Stranger still, our digestive systems find natural sugars like glucose, fructose and sucrose easy to absorb... but the majority of the world’s population loses the ability to absorb lactose sometime in childhood or adolescence.
With so many other easily digestible sugars out there in the world, it sort of makes you wonder: what on earth was Mother Nature thinking when she chose lactose as the predominant sugar and source of energy in milk?
Scientists offer a variety of interesting hypotheses about lactose's purpose in the universe, and its role the evolution and health of both humans and our fellow mammals. There’s one in particular that we think is pretty compelling! Namely, that lactose may have evolved to serve a role as an evolutionary insurance policy for the survival of mammalian species. This may sound like a pretty lofty role for a lowly sugar like lactose, but when you consider the details, it actually makes sense.
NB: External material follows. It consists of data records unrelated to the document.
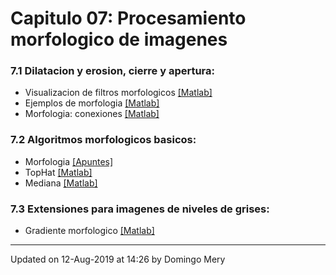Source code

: 
# Capitulo 07: Procesamiento morfologico de imagenes
### 7.1 Dilatacion y erosion, cierre y apertura:
* Visualizacion de filtros morfologicos [[Matlab]](https://github.com/domingomery/imagenes/blob/master/clases/Cap07_Morphologia/matlab/IMG07_MorphScan.m)
* Ejemplos de morfologia [[Matlab]](https://github.com/domingomery/imagenes/blob/master/clases/Cap07_Morphologia/matlab/IMG07_MorphExamples.m)
* Morfologia: conexiones [[Matlab]](https://github.com/domingomery/imagenes/blob/master/clases/Cap07_Morphologia/matlab/IMG07_Connected.m)
### 7.2 Algoritmos morfologicos basicos:
* Morfologia [[Apuntes]](https://github.com/domingomery/imagenes/blob/master/clases/Cap07_Morphologia/presentations/IMG07_Morfologia.pdf)
* TopHat [[Matlab]](https://github.com/domingomery/imagenes/blob/master/clases/Cap07_Morphologia/matlab/IMG07_TopHat.m)
* Mediana [[Matlab]](https://github.com/domingomery/imagenes/blob/master/clases/Cap07_Morphologia/matlab/IMG07_Mediana.m)
### 7.3 Extensiones para imagenes de niveles de grises:
* Gradiente morfologico [[Matlab]](https://github.com/domingomery/imagenes/blob/master/clases/Cap07_Morphologia/matlab/IMG07_GradienteMorfologico.m)
---


Updated on 12-Aug-2019 at 14:26 by Domingo Mery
Here’s how the theory goes: raising children is a pretty energy intensive activity for mammalian moms. Breastmilk is a baby’s sole source of nutrition for the early months – and in some species, years – of life. Making breastmilk takes lots of calories, and mothers need to be eating enough nutritious food to sustain themselves as well as their nursing baby. So, if a mother were to become pregnant again while she was still nursing her baby, her nutritional reserves would be diverted to the developing fetus... at the expense of her ability to produce breastmilk. For mammals evolving long before the age of commercial infant formula, such a development could threaten the survival of a given infant – and on a larger scale, that of the entire population.
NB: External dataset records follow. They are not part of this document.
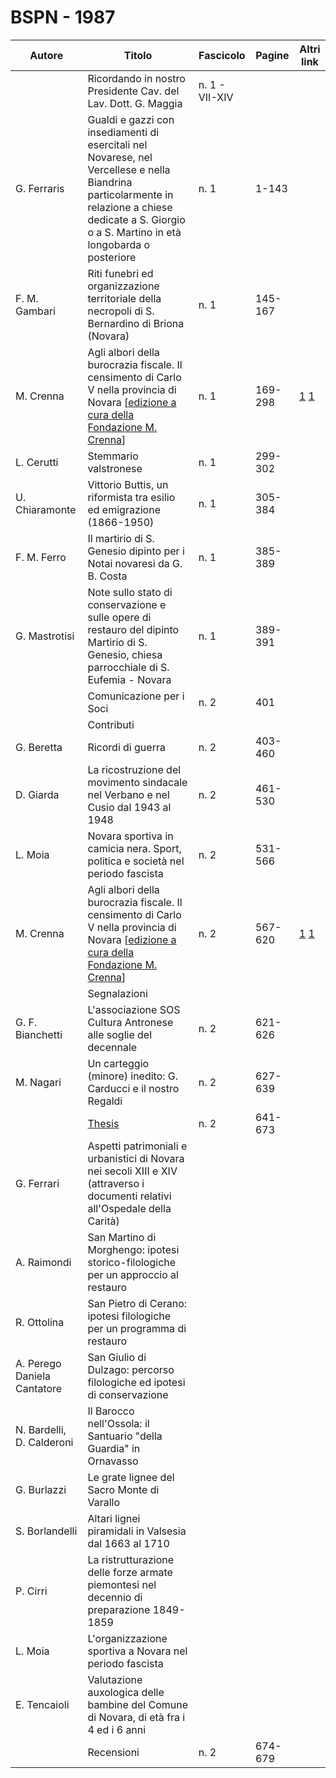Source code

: # BSPN - 1987

| Autore                      | Titolo                                                                                                                                                                                                                                                                                        | Fascicolo      | Pagine  | Altri link                                                                                                     |
|-----------------------------|-----------------------------------------------------------------------------------------------------------------------------------------------------------------------------------------------------------------------------------------------------------------------------------------------|----------------|---------|----------------------------------------------------------------------------------------------------------------|
|                             | Ricordando in nostro Presidente Cav. del Lav. Dott. G. Maggia                                                                                                                                                                                                                                 | n. 1 - VII-XIV |         |
| G. Ferraris                 | Gualdi e gazzi con insediamenti di esercitali nel Novarese, nel Vercellese e nella Biandrina particolarmente in relazione a chiese dedicate a S. Giorgio o a S. Martino in età longobarda o posteriore                                                                                        | n. 1           | 1-143   |                                                                                                                |
| F. M. Gambari               | Riti funebri ed organizzazione territoriale della necropoli di S. Bernardino di Briona (Novara)                                                                                                                                                                                               | n. 1           | 145-167 |                                                                                                                |
| M. Crenna                   | Agli albori della burocrazia fiscale. Il censimento di Carlo V nella provincia di Novara [<a href="http://progettofondazionedonmariocrenna.oneminutesite.it/files/2015/08/26/28-Carlo_V_-_Prima_e_Seconda_parte.pdf" target="_blank">edizione a cura della Fondazione M. Crenna</a>]          | n. 1           | 169-298 | [1](https://www.calameo.com/read/0047331285042afb75163) [1](https://en.calameo.com/read/00473312870ac6fde31c0) |
| L. Cerutti                  | Stemmario valstronese                                                                                                                                                                                                                                                                         | n. 1           | 299-302 |                                                                                                                |
| U. Chiaramonte              | Vittorio Buttis, un riformista tra esilio ed emigrazione (1866-1950)                                                                                                                                                                                                                          | n. 1           | 305-384 |                                                                                                                |
| F. M. Ferro                 | Il martirio di S. Genesio dipinto per i Notai novaresi da G. B. Costa                                                                                                                                                                                                                         | n. 1           | 385-389 |                                                                                                                |
| G. Mastrotisi               | Note sullo stato di conservazione e sulle opere di restauro del dipinto Martirio di S. Genesio, chiesa parrocchiale di S. Eufemia - Novara                                                                                                                                                    | n. 1           | 389-391 |                                                                                                                |
|                             | Comunicazione per i Soci                                                                                                                                                                                                                                                                      | n. 2           | 401     |                                                                                                                |
|                             | Contributi                                                                                                                                                                                                                                                                                    |                |         |
| G. Beretta                  | Ricordi di guerra                                                                                                                                                                                                                                                                             | n. 2           | 403-460 |                                                                                                                |
| D. Giarda                   | La ricostruzione del movimento sindacale nel Verbano e nel Cusio dal 1943 al 1948                                                                                                                                                                                                             | n. 2           | 461-530 |                                                                                                                |
| L. Moia                     | Novara sportiva in camicia nera. Sport, politica e società nel periodo fascista                                                                                                                                                                                                               | n. 2           | 531-566 |                                                                                                                |
| M. Crenna                   | Agli albori della burocrazia fiscale. Il censimento di Carlo V nella provincia di Novara [<a href="http://progettofondazionedonmariocrenna.oneminutesite.it/files/2015/08/26/28-Carlo_V_-_Prima_e_Seconda_parte.pdf#page=108" target="_blank">edizione a cura della Fondazione M. Crenna</a>] | n. 2           | 567-620 | [1](https://www.calameo.com/read/0047331285042afb75163) [1](https://en.calameo.com/read/00473312870ac6fde31c0) |
|                             | Segnalazioni                                                                                                                                                                                                                                                                                  |                |         |
| G. F. Bianchetti            | L'associazione SOS Cultura Antronese alle soglie del decennale                                                                                                                                                                                                                                | n. 2           | 621-626 |                                                                                                                |
| M. Nagari                   | Un carteggio (minore) inedito: G. Carducci e il nostro Regaldi                                                                                                                                                                                                                                | n. 2           | 627-639 |                                                                                                                |
|                             | [Thesis](http://www.ssno.it/BSPNo/bspn_thesis.html#1987)                                                                                                                                                                                                                                      | n. 2           | 641-673 |                                                                                                                |
| G. Ferrari                  | Aspetti patrimoniali e urbanistici di Novara nei secoli XIII e XIV (attraverso i documenti relativi all'Ospedale della Carità)                                                                                                                                                                |                |         |
| A. Raimondi                 | San Martino di Morghengo: ipotesi storico-filologiche per un approccio al restauro                                                                                                                                                                                                            |                |         |
| R. Ottolina                 | San Pietro di Cerano: ipotesi filologiche per un programma di restauro                                                                                                                                                                                                                        |                |         |
| A. Perego Daniela Cantatore | San Giulio di Dulzago: percorso filologiche ed ipotesi di conservazione                                                                                                                                                                                                                       |                |         |
| N. Bardelli, D. Calderoni   | Il Barocco nell'Ossola: il Santuario "della Guardia" in Ornavasso                                                                                                                                                                                                                             |                |         |
| G. Burlazzi                 | Le grate lignee del Sacro Monte di Varallo                                                                                                                                                                                                                                                    |                |         |
| S. Borlandelli              | Altari lignei piramidali in Valsesia dal 1663 al 1710                                                                                                                                                                                                                                         |                |         |
| P. Cirri                    | La ristrutturazione delle forze armate piemontesi nel decennio di preparazione 1849-1859                                                                                                                                                                                                      |                |         |
| L. Moia                     | L'organizzazione sportiva a Novara nel periodo fascista                                                                                                                                                                                                                                       |                |         |
| E. Tencaioli                | Valutazione auxologica delle bambine del Comune di Novara, di età fra i 4 ed i 6 anni                                                                                                                                                                                                         |                |         |
|                             | Recensioni                                                                                                                                                                                                                                                                                    | n. 2           | 674-679 |                                                                                                                |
With this biological reality in mind, one hypothesis holds that lactose evolved as a mechanism to help promote the optimal spacing in between births to mammalian moms: just long enough so that babies could reach an age where they were able to eat enough nourishing solid foods to sustain themselves, but not so long that births would be so few and far between that a species would risk extinction.
How might lactose have played this essential regulatory role? Mammalian babies produce the lactase enzyme that allows them to absorb lactose – a novel sugar, biologically unique to their mother’s milk. They nurse, they get energy from lactose in the milk, and they grow and develop normally. Meanwhile, so long as a mother is nursing her baby, there’s a hormonal feedback loop that suppresses her ovulation and therefore her fertility.
As the offspring reaches early childhood, however, its body stops producing as much lactase enzyme. As a result, the child starts feeling uncomfortable when (s)he nurses, and the mother begins weaning the child to help control symptoms. As the mother weans her child, the hormonal feedback loop stops suppressing fertility, and mom is biologically capable of reproducing again. Voila! The natural, normal development of lactose intolerance in childhood helps to keep a species reproducing frequently enough to ensure survival of the group, but not so fast so as to risk the survival of individual babies within the group.
Considering lactose’s potentially critical role to the survival of our species – and indeed of all mammalian species – it makes us feel quite a bit more forgiving of lactose for all the digestive misery it’s put us through as adults who happen to love dairy foods! This theory also reminds us that lactose intolerance is a normal – and historically beneficial – condition for human beings going far back into our origins.
In fact, the ability to digest lactose in adulthood is less ‘normal’ for human beings than is lactose intolerance! Tolerance of lactose, and the ability to enjoy milk, resulted from a genetic mutation in people from early dairy cultures that enabled them to continue producing lactase enzyme past childhood – but this is the exception among humans, not the rule. In fact, an estimated 30-50 million American adults are lactose intolerant.
After learning about lactose’s potentially important role in the survival of our species, we can’t help but to be thankful that lactose exists. But as normal, lactose intolerant humans, we’re even more thankful that delicious, organic lactose-free dairy foods do, too!